Wednesday, March 6, 2013

Painting of the Day: “Lady Hamilton as a Bacchante” by Élisabeth Vigée Le Brun, 1790


Lady Hamilton as a Bacchante
Élisabeth Vigée Le Brun, 1790
Lady Lever Art Gallery
Liverpool, England

Élisabeth Vigée Le Brun was the foremost female painter of the Eighteenth Century. Her lavish Rococo paintings with Neoclassical overtones were favored by the French court and she was quickly appointed as the official portrait painter of Marie Antoinette. Later, Le Brun worked in Italy, Austria, Germany and Russia.

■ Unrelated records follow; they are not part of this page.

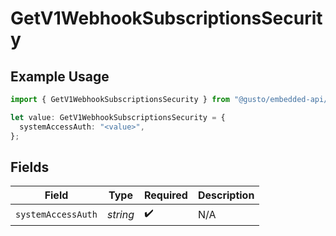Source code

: # GetV1WebhookSubscriptionsSecurity

## Example Usage

```typescript
import { GetV1WebhookSubscriptionsSecurity } from "@gusto/embedded-api/models/operations/getv1webhooksubscriptions.js";

let value: GetV1WebhookSubscriptionsSecurity = {
  systemAccessAuth: "<value>",
};
```

## Fields

| Field              | Type               | Required           | Description        |
| ------------------ | ------------------ | ------------------ | ------------------ |
| `systemAccessAuth` | *string*           | :heavy_check_mark: | N/A                |
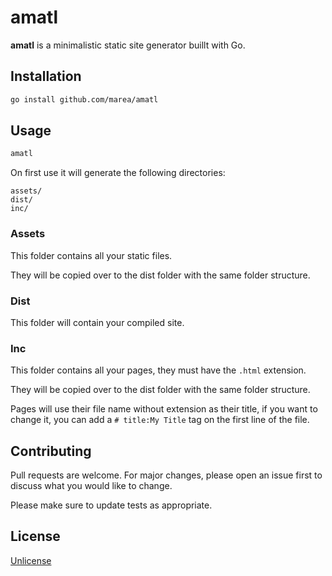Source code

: # amatl

**amatl** is a minimalistic static site generator buillt with Go.

## Installation

```bash
go install github.com/marea/amatl
```

## Usage

```bash
amatl
```

On first use it will generate the following directories:

```
assets/
dist/
inc/
```

### Assets

This folder contains all your static files.

They will be copied over to the dist folder with the same folder structure.

### Dist

This folder will contain your compiled site.

### Inc

This folder contains all your pages, they must have the `.html` extension.

They will be copied over to the dist folder with the same folder structure.

Pages will use their file name without extension as their title, if you want to
change it, you can add a `# title:My Title` tag on the first line of the file.

## Contributing

Pull requests are welcome. For major changes, please open an issue first to
discuss what you would like to change.

Please make sure to update tests as appropriate.

## License

[Unlicense](https://choosealicense.com/licenses/unlicense/)
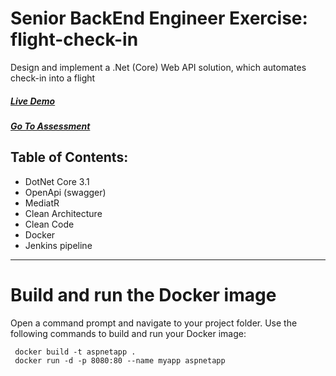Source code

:# Senior BackEnd Engineer Exercise: flight-check-in
Design and implement a .Net (Core) Web API solution, which automates check-in into a flight

##### [Live Demo](https://flight-check-in.scuticode.com/swagger/index.html)

##### [Go To Assessment](/Flight-Assessment.pdf)


## Table of Contents:
  - DotNet Core 3.1
  - OpenApi (swagger)
  - MediatR
  - Clean Architecture
  - Clean Code
  - Docker
  - Jenkins pipeline
___

# Build and run the Docker image
Open a command prompt and navigate to your project folder.
Use the following commands to build and run your Docker image:

```
 docker build -t aspnetapp .
 docker run -d -p 8080:80 --name myapp aspnetapp
 ```


  



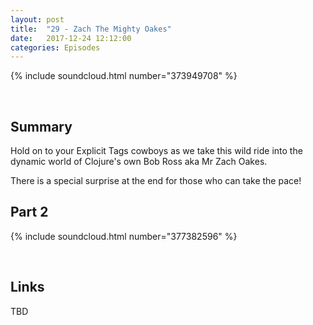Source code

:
 ```yaml
---
layout: post
title:  "29 - Zach The Mighty Oakes"
date:   2017-12-24 12:12:00
categories: Episodes
---
```


{% include soundcloud.html number="373949708" %}

<br>

## Summary

Hold on to your Explicit Tags cowboys as we take this wild ride into the dynamic world of Clojure's own Bob Ross aka Mr Zach Oakes.

There is a special surprise at the end for those who can take the pace!

## Part 2

{% include soundcloud.html number="377382596" %}

<br>

## Links

TBD
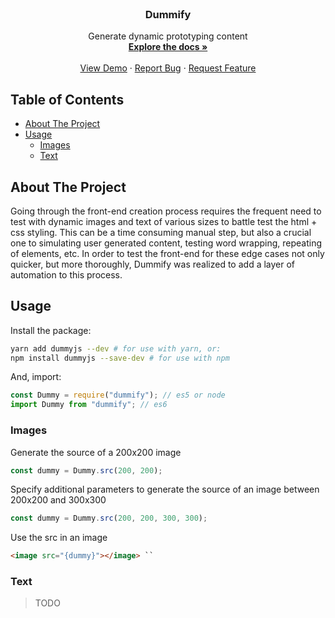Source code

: <br />
<p align="center">
  <!-- TODO: Add Image
  <a href="https://github.com/othneildrew/Best-README-Template">
    <img src="images/logo.png" alt="Logo" width="80" height="80">
  </a> -->

  <h3 align="center">Dummify</h3>

  <p align="center">
    Generate dynamic prototyping content
    <!-- TODO: Update all this stuff -->
    <br />
    <a href="https://github.com/joeyvanlierop/dummify"><strong>Explore the docs »</strong></a>
    <br />
    <br />
    <a href="https://github.com/joeyvanlierop/dummify">View Demo</a>
    ·
    <a href="https://github.com/joeyvanlierop/dummify/issues">Report Bug</a>
    ·
    <a href="https://github.com/joeyvanlierop/dummify/issues">Request Feature</a>
  </p>
</p>

<!-- TABLE OF CONTENTS -->

## Table of Contents

- [About The Project](#about-the-project)
- [Usage](#usage)
  - [Images](#images)
  - [Text](#text)

<!-- ABOUT THE PROJECT -->

## About The Project

Going through the front-end creation process requires the frequent need to test with dynamic images and text of various sizes to battle test the html + css styling. This can be a time consuming manual step, but also a crucial one to simulating user generated content, testing word wrapping, repeating of elements, etc. In order to test the front-end for these edge cases not only quicker, but more thoroughly, Dummify was realized to add a layer of automation to this process.

<!-- USAGE EXAMPLES -->

## Usage

Install the package:

```bash
yarn add dummyjs --dev # for use with yarn, or:
npm install dummyjs --save-dev # for use with npm
```

And, import:

```js
const Dummy = require("dummify"); // es5 or node
import Dummy from "dummify"; // es6
```

### Images

Generate the source of a 200x200 image

```js
const dummy = Dummy.src(200, 200);
```

Specify additional parameters to generate the source of an image between 200x200 and 300x300

```js
const dummy = Dummy.src(200, 200, 300, 300);
```

Use the src in an image

```html
<image src="{dummy}"></image> ``
```

### Text

> TODO
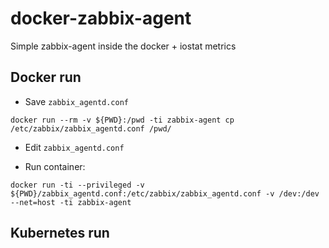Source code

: # docker-zabbix-agent
Simple zabbix-agent inside the docker + iostat metrics

## Docker run

* Save `zabbix_agentd.conf`

```
docker run --rm -v ${PWD}:/pwd -ti zabbix-agent cp /etc/zabbix/zabbix_agentd.conf /pwd/
```

* Edit `zabbix_agentd.conf`

* Run container:

```
docker run -ti --privileged -v ${PWD}/zabbix_agentd.conf:/etc/zabbix/zabbix_agentd.conf -v /dev:/dev --net=host -ti zabbix-agent
```

## Kubernetes run


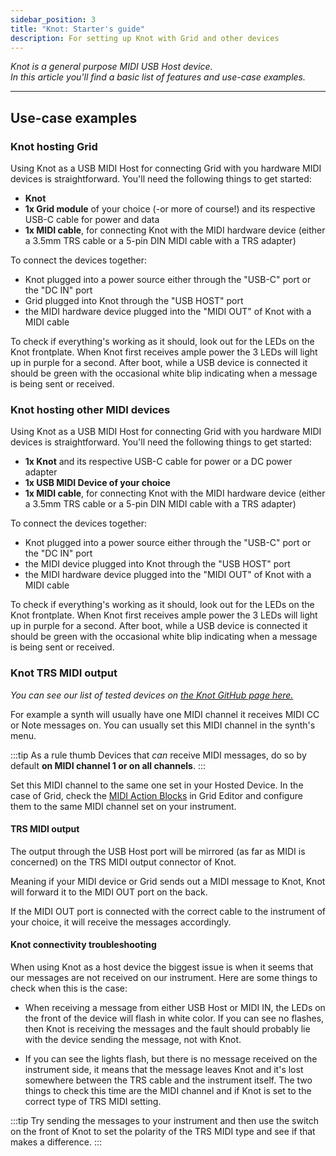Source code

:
 ```yaml
---
sidebar_position: 3
title: "Knot: Starter's guide"
description: For setting up Knot with Grid and other devices
---
```



*Knot is a general purpose MIDI USB Host device.*  
*In this article you'll find a basic list of features and use-case examples.*

---

<!---

## First setup and troubleshooting

regular mode/through mode

### status leds and what do they mean

<div style={{display: 'flex', alignItems: 'center', justifyContent: 'center'}}>



| Status | LED color | LED |
| ---- | ---- | ---- |
| device connected | dim green | all |
| no connected device | white pulse | all |
| booting process | purple | all |
|  | white flicker | left |
|  | white flicker | center |
|  | white flicker | right |

</div>

<div style={{display: 'flex', alignItems: 'center', justifyContent: 'center'}}>

| Status | LED color | LED |
| ---- | ---- | ---- |
| device connected | dim blue | all |
| no connected device | white pulse | all |
| booting process | purple | all |
|  | white flicker | left |
|  | white flicker | center |
|  | white flicker | right |

</div>

<div style={{display: 'flex', alignItems: 'center', justifyContent: 'center'}}>


| Status | LED color | LED |
| ---- | ---- | ---- |
| bootloader ready | bright green | all |
| bootloader not ready | bright red | all |
| booting process | purple | all |
| firmware update | orange blink | all |

</div>

### firmware update - 

bright red leds

bright green leds



### troubleshooting

no signal at midi ports

--->

## Use-case examples

### Knot hosting Grid

Using Knot as a USB MIDI Host for connecting Grid with you hardware MIDI devices is straightforward. You'll need the following things to get started:
- **Knot**
- **1x Grid module** of your choice (-or more of course!) and its respective USB-C cable for power and data
- **1x MIDI cable**, for connecting Knot with the MIDI hardware device (either a 3.5mm TRS cable or a 5-pin DIN MIDI cable with a TRS adapter)

To connect the devices together:
- Knot plugged into a power source either through the "USB-C" port or the "DC IN" port
- Grid plugged into Knot through the "USB HOST" port
- the MIDI hardware device plugged into the "MIDI OUT" of Knot with a MIDI cable

To check if everything's working as it should, look out for the LEDs on the Knot frontplate. When Knot first receives ample power the 3 LEDs will light up in purple for a second. After boot, while a USB device is connected it should be green with the occasional white blip indicating when a message is being sent or received.

<!--- Kéne ide egy example konfiguráció arról hogy hogyan is néz ki egy Grides setup, lehetőleg Visual Aid
Valamint későbbiekhez egy example setup a MIDI eszköz + Knot kombóhoz
És a legizgalmasabb talán hogy a hangszerhez kapcsolás rész hogy néz ki a dolognak

--->


### Knot hosting other MIDI devices

Using Knot as a USB MIDI Host for connecting Grid with you hardware MIDI devices is straightforward. You'll need the following things to get started:
- **1x Knot** and its respective USB-C cable for power or a DC power adapter
- **1x USB MIDI Device of your choice** 
- **1x MIDI cable**, for connecting Knot with the MIDI hardware device (either a 3.5mm TRS cable or a 5-pin DIN MIDI cable with a TRS adapter)

To connect the devices together:
- Knot plugged into a power source either through the "USB-C" port or the "DC IN" port
- the MIDI device plugged into Knot through the "USB HOST" port
- the MIDI hardware device plugged into the "MIDI OUT" of Knot with a MIDI cable

To check if everything's working as it should, look out for the LEDs on the Knot frontplate. When Knot first receives ample power the 3 LEDs will light up in purple for a second. After boot, while a USB device is connected it should be green with the occasional white blip indicating when a message is being sent or received.

### Knot TRS MIDI output

*You can see our list of tested devices on [the Knot GitHub page here.](https://github.com/intechstudio/knot)*

For example a synth will usually have one MIDI channel it receives MIDI CC or Note messages on. You can usually set this MIDI channel in the synth's menu.

:::tip As a rule thumb
Devices that *can* receive MIDI messages, do so by default **on MIDI channel 1 or on all channels**.
:::

Set this MIDI channel to the same one set in your Hosted Device. In the case of Grid, check the [MIDI Action Blocks](/docs/wiki/actions/midi/midi.md) in Grid Editor and configure them to the same MIDI channel set on your instrument.

#### TRS MIDI output

The output through the USB Host port will be mirrored (as far as MIDI is concerned) on the TRS MIDI output connector of Knot.

Meaning if your MIDI device or Grid sends out a MIDI message to Knot, Knot will forward it to the MIDI OUT port on the back.

If the MIDI OUT port is connected with the correct cable to the instrument of your choice, it will receive the messages accordingly.

<!---
#### TRS MIDI input
--->

#### Knot connectivity troubleshooting

When using Knot as a host device the biggest issue is when it seems that our messages are not received on our instrument. Here are some things to check when this is the case:

- When receiving a message from either USB Host or MIDI IN, the LEDs on the front of the device will flash in white color. If you can see no flashes, then Knot is receiving the messages and the fault should probably lie with the device sending the message, not with Knot.


- If you can see the lights flash, but there is no message received on the instrument side, it means that the message leaves Knot and it's lost somewhere between the TRS cable and the instrument itself.
The two things to check this time are the MIDI channel and if Knot is set to the correct type of TRS MIDI setting.

:::tip
Try sending the messages to your instrument and then use the switch on the front of Knot to set the polarity of the TRS MIDI type and see if that makes a difference.
:::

This unusual portrait in the artist’s characteristic style dates to Le Brun’s later career in Europe. The subject is Lady Hamilton (Emma Hart) who was a beautiful and outgoing working class girl whose friendly personality, good looks and charm made her a popular mistress of many a wealthy and important gentleman. She was shuffled from man to man over decades and ended up the wife of the much older Sir William Hamilton. During her marriage, in order to keep herself busy, she started entertaining her friends with her “attitudes.” These “attitudes” were a series of tableau-like theatrical poses wherein Lady Hamilton dressed as a variety of historical or mythological characters.

Le Brun has depicted Lady Hamilton in one of her more popular “attitudes,” that of a Bacchante or a mythical companion of Dionysus, god of wine and mystic ecstasy. Behind her, a smoking Mount Vesuvius can be seen and refers to Lady Hamilton’s time in Naples.

This is one of several portraits Le Brun painted of Lady Hamilton in her attitudes. Always an agreeable model, Lady Hamilton sat for a variety of artists.